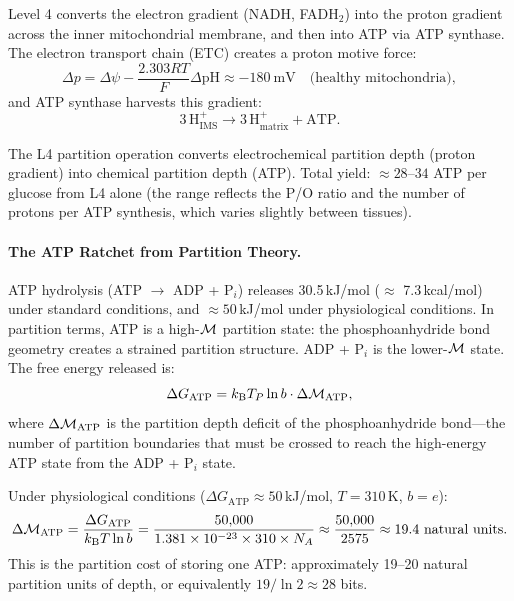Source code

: Level 4 converts the electron gradient (NADH, FADH$_2$) into the proton
gradient across the inner mitochondrial membrane, and then into ATP via
ATP synthase. The electron transport chain (ETC) creates a proton motive
force:
\begin{equation}
  \Delta p = \Delta\psi - \frac{2.303 RT}{F} \Delta \mathrm{pH}
           \approx -180\ \mathrm{mV} \quad \text{(healthy mitochondria)},
  \label{eq:pmf}
\end{equation}
and ATP synthase harvests this gradient:
\begin{equation}
  3\,\mathrm{H}^+_{\mathrm{IMS}} \to 3\,\mathrm{H}^+_{\mathrm{matrix}}
    + \mathrm{ATP}.
  \label{eq:atp_synthase}
\end{equation}

The L4 partition operation converts electrochemical partition depth
(proton gradient) into chemical partition depth (ATP). Total yield:
$\approx 28$--$34$ ATP per glucose from L4 alone (the range reflects
the P/O ratio and the number of protons per ATP synthesis, which varies
slightly between tissues).

\paragraph{The ATP Ratchet from Partition Theory.}
ATP hydrolysis (ATP $\to$ ADP + P$_i$) releases 30.5\,kJ/mol ($\approx$ 7.3\,kcal/mol)
under standard conditions, and $\approx 50$\,kJ/mol under physiological conditions.
In partition terms, ATP is a high-$\Depth$ partition state: the phosphoanhydride
bond geometry creates a strained partition structure. ADP + P$_i$ is the lower-$\Depth$
state. The free energy released is:
\begin{equation}
  \Delta G_{\mathrm{ATP}} = \kB T_P \ln b \cdot \Delta\Depth_{\mathrm{ATP}},
  \label{eq:atp_partition_energy}
\end{equation}
where $\Delta\Depth_{\mathrm{ATP}}$ is the partition depth deficit of the
phosphoanhydride bond---the number of partition boundaries that must be
crossed to reach the high-energy ATP state from the ADP + P$_i$ state.

Under physiological conditions ($\Delta G_{\mathrm{ATP}} \approx 50$\,kJ/mol,
$T = 310$\,K, $b = e$):
\begin{equation}
  \Delta\Depth_{\mathrm{ATP}} = \frac{\Delta G_{\mathrm{ATP}}}{\kB T \ln b}
    = \frac{50{,}000}{1.381 \times 10^{-23} \times 310 \times N_A}
    \approx \frac{50{,}000}{2575} \approx 19.4\ \text{natural units}.
\end{equation}
This is the partition cost of storing one ATP: approximately 19--20 natural
partition units of depth, or equivalently $19 / \ln 2 \approx 28$ bits.

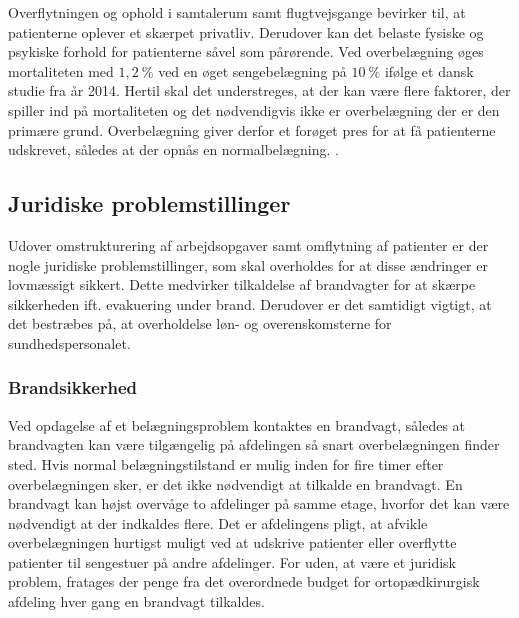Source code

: \noindet
Overflytningen og ophold i samtalerum samt flugtvejsgange bevirker til, at patienterne oplever et skærpet privatliv. \cite{Madsen2014} Derudover kan det belaste fysiske og psykiske forhold for patienterne såvel som pårørende. \cite{Heidmann2014} Ved overbelægning øges mortaliteten med $1,2~\%$ ved en øget sengebelægning på $10~\%$ ifølge et dansk studie fra år 2014. \cite{Madsen2014} Hertil skal det understreges, at der kan være flere faktorer, der spiller ind på mortaliteten og det nødvendigvis ikke er overbelægning der er den primære grund. Overbelægning giver derfor et forøget pres for at få patienterne udskrevet, således at der opnås en normalbelægning. .


\subsection{Juridiske problemstillinger}
Udover omstrukturering af arbejdsopgaver samt omflytning af patienter er der nogle juridiske problemstillinger, som skal overholdes for at disse ændringer er lovmæssigt sikkert. Dette medvirker tilkaldelse af brandvagter for at skærpe sikkerheden ift. evakuering under brand. Derudover er det samtidigt vigtigt, at det bestræbes på, at overholdelse løn- og overenskomsterne for sundhedspersonalet.

\subsubsection{Brandsikkerhed}
Ved opdagelse af et belægningsproblem kontaktes en brandvagt, således at brandvagten kan være tilgængelig på afdelingen så snart overbelægningen finder sted. Hvis normal belægningstilstand er mulig inden for fire timer efter overbelægningen sker, er det ikke nødvendigt at tilkalde en brandvagt. En brandvagt kan højst overvåge to afdelinger på samme etage, hvorfor det kan være nødvendigt at der indkaldes flere. Det er afdelingens pligt, at  afvikle overbelægningen hurtigst muligt ved at udskrive patienter eller overflytte patienter til sengestuer på andre afdelinger. \cite{Beredskab2016} For uden, at være et juridisk problem, fratages der penge fra det overordnede budget for ortopædkirurgisk afdeling hver gang en brandvagt tilkaldes.  

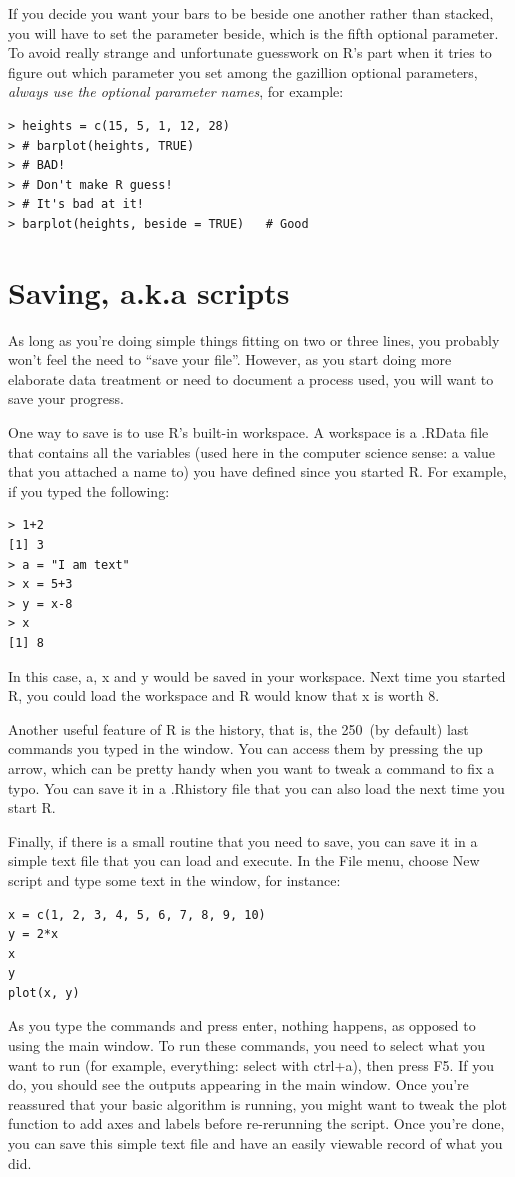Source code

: \documentclass{report}
\newcommand{\code}[1]{\textsf{\ttfamily #1}}
\begin{document}
	If you decide you want your bars to be beside one another rather than stacked, you will have to set the parameter \code{beside}, which is the fifth optional parameter. To avoid really strange and unfortunate guesswork on R's part when it tries to figure out which parameter you set among the gazillion optional parameters, \emph{always use the optional parameter names}, for example:
	\begin{verbatim}
> heights = c(15, 5, 1, 12, 28)
> # barplot(heights, TRUE) 
> # BAD! 
> # Don't make R guess! 
> # It's bad at it!
> barplot(heights, beside = TRUE)	# Good
	\end{verbatim}
	
	\section{Saving, a.k.a scripts}
	As long as you're doing simple things fitting on two or three lines, you probably won't feel the need to ``save your file''. However, as you start doing more elaborate data treatment or need to document a process used, you will want to save your progress.
	
	One way to save is to use R's built-in \code{workspace}. A \code{workspace} is a \code{.RData} file that contains all the variables (used here in the computer science sense: a value that you attached a name to) you have defined since you started R. For example, if you typed the following:
	\begin{verbatim}
> 1+2
[1] 3
> a = "I am text"
> x = 5+3
> y = x-8
> x
[1] 8
	\end{verbatim}
	In this case, \code{a}, \code{x} and \code{y} would be saved in your workspace. Next time you started R, you could load the \code{workspace} and R would know that x is worth 8.
	
	Another useful feature of R is the history, that is, the 250~(by default) last commands you typed in the window. You can access them by pressing the up arrow, which can be pretty handy when you want to tweak a command to fix a typo. You can save it in a \code{.Rhistory} file that you can also load the next time you start R.
	
	Finally, if there is a small routine that you need to save, you can save it in a simple text file that you can load and execute. In the \code{File} menu, choose \code{New script} and type some text in the window, for instance:
	\begin{verbatim}
x = c(1, 2, 3, 4, 5, 6, 7, 8, 9, 10)
y = 2*x
x
y
plot(x, y)
	\end{verbatim}
	As you type the commands and press enter, nothing happens, as opposed to using the main window. To run these commands, you need to select what you want to run (for example, everything: select with ctrl+a), then press F5. If you do, you should see the outputs appearing in the main window. Once you're reassured that your basic algorithm is running, you might want to tweak the plot function to add axes and labels before re-rerunning the script. Once you're done, you can save this simple text file and have an easily viewable record of what you did.
	
\end{document}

- Task to complete -
Only lines holding the word "mathrm" belong in the answer; copy each one from the material.

- Answer to this exercise -
  \Delta p = \Delta\psi - \frac{2.303 RT}{F} \Delta \mathrm{pH}
           \approx -180\ \mathrm{mV} \quad \text{(healthy mitochondria)},
  3\,\mathrm{H}^+_{\mathrm{IMS}} \to 3\,\mathrm{H}^+_{\mathrm{matrix}}
    + \mathrm{ATP}.
  \Delta G_{\mathrm{ATP}} = \kB T_P \ln b \cdot \Delta\Depth_{\mathrm{ATP}},
where $\Delta\Depth_{\mathrm{ATP}}$ is the partition depth deficit of the
Under physiological conditions ($\Delta G_{\mathrm{ATP}} \approx 50$\,kJ/mol,
  \Delta\Depth_{\mathrm{ATP}} = \frac{\Delta G_{\mathrm{ATP}}}{\kB T \ln b}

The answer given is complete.